What you should do –
After finding the line containing "There are three ways to do this." below, please output that line and each following one through the line containing "Here is how", exactly as written.

Given entries –
§

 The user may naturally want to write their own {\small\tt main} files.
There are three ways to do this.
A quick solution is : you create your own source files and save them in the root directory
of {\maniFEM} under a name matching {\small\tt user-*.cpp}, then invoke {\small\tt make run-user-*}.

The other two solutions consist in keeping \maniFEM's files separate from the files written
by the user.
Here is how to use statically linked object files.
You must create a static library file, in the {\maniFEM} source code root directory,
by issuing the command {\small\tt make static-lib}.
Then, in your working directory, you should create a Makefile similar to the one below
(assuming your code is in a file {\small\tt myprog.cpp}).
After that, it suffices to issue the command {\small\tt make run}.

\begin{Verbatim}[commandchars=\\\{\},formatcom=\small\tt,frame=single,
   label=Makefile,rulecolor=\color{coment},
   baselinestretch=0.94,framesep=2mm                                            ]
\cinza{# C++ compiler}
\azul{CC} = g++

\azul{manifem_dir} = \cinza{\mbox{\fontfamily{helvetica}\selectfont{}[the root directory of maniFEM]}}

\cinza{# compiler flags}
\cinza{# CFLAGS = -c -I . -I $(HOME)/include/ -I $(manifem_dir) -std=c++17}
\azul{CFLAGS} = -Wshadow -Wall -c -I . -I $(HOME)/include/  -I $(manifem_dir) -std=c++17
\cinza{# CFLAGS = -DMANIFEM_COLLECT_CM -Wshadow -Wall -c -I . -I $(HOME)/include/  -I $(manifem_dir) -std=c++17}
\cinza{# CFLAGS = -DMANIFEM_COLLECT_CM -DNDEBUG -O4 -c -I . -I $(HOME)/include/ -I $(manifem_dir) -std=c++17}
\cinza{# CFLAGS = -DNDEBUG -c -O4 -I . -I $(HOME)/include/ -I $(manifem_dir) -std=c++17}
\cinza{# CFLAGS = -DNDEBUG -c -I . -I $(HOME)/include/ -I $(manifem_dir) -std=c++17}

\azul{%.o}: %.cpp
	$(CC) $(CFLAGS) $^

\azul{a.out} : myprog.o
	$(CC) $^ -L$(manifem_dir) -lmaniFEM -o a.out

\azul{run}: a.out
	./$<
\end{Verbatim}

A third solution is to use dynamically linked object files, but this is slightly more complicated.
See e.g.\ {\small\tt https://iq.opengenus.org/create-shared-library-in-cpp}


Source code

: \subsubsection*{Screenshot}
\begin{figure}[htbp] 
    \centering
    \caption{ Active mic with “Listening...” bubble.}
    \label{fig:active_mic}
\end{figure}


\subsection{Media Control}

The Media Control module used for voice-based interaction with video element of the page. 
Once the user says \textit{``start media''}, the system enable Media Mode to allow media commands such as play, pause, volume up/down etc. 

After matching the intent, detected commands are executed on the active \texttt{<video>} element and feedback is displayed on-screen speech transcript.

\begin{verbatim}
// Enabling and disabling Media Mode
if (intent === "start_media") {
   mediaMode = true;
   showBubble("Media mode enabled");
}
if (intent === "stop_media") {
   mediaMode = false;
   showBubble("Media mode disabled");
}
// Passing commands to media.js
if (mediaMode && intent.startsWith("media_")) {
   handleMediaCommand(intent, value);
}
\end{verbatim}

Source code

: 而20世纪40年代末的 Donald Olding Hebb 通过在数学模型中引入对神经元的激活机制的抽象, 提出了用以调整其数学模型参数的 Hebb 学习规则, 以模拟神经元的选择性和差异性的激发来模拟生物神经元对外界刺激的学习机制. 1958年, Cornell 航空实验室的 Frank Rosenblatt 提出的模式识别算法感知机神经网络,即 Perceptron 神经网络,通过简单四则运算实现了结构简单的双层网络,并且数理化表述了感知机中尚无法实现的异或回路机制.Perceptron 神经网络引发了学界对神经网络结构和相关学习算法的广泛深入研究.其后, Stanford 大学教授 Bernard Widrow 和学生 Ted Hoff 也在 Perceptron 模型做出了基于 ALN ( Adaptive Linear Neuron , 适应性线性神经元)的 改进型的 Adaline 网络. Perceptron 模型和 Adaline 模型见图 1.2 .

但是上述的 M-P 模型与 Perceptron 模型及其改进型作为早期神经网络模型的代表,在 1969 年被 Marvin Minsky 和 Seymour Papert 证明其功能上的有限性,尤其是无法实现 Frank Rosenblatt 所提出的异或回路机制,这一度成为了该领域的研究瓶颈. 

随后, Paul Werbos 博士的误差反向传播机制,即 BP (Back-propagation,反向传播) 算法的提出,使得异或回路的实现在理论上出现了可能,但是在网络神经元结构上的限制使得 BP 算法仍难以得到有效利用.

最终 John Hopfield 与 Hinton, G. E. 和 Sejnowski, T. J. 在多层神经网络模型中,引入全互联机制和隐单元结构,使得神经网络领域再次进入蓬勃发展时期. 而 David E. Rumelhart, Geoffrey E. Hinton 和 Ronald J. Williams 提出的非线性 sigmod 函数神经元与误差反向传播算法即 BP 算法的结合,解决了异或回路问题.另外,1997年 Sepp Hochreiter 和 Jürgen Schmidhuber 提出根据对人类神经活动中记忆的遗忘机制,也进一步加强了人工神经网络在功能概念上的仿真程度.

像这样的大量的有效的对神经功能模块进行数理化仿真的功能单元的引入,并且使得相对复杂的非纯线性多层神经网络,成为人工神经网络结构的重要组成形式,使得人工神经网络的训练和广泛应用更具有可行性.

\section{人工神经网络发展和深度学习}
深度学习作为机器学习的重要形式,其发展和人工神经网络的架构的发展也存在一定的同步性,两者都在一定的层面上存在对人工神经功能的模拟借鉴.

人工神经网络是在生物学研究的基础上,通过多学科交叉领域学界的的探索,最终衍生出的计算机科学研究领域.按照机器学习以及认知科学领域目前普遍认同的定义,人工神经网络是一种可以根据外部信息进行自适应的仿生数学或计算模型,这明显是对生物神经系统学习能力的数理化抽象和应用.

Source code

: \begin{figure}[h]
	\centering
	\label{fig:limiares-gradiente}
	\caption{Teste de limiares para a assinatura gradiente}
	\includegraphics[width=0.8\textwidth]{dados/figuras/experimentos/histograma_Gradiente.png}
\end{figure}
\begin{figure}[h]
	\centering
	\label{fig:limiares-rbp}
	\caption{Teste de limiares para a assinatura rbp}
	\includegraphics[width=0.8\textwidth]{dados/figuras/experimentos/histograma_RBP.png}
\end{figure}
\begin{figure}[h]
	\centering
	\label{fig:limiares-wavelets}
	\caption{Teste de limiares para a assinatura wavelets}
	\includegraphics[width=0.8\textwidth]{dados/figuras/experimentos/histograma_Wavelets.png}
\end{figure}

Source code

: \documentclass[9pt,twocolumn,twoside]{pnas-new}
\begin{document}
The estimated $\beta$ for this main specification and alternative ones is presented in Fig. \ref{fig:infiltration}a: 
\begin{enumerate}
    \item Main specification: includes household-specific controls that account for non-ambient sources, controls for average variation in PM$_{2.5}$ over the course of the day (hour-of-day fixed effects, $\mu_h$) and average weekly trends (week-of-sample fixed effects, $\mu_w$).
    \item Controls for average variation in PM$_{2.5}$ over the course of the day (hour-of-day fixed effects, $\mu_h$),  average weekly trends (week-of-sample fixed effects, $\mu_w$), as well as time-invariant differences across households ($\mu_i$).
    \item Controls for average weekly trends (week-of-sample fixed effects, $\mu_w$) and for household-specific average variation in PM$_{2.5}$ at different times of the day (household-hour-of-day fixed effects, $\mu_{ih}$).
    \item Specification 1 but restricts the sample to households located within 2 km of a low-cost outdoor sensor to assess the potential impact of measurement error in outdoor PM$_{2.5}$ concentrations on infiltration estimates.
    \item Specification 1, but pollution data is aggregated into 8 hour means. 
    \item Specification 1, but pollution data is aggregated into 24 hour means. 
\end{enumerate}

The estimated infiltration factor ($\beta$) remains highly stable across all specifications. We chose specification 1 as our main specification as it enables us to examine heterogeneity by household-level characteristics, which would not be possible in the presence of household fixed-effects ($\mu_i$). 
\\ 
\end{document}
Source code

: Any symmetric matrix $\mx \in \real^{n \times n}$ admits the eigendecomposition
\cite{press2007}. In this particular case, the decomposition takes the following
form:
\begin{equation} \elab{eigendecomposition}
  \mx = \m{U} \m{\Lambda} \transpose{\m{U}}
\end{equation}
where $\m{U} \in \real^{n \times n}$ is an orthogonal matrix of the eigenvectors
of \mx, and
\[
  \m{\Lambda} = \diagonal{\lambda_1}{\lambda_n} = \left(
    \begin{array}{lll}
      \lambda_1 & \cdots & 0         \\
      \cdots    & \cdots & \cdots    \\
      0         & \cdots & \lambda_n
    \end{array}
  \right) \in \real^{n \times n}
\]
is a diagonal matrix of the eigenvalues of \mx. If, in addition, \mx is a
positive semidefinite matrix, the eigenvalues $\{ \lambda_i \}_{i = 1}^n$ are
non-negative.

§

The completed task –
There are three ways to do this.
A quick solution is : you create your own source files and save them in the root directory
of {\maniFEM} under a name matching {\small\tt user-*.cpp}, then invoke {\small\tt make run-user-*}.

The other two solutions consist in keeping \maniFEM's files separate from the files written
by the user.
Here is how to use statically linked object files.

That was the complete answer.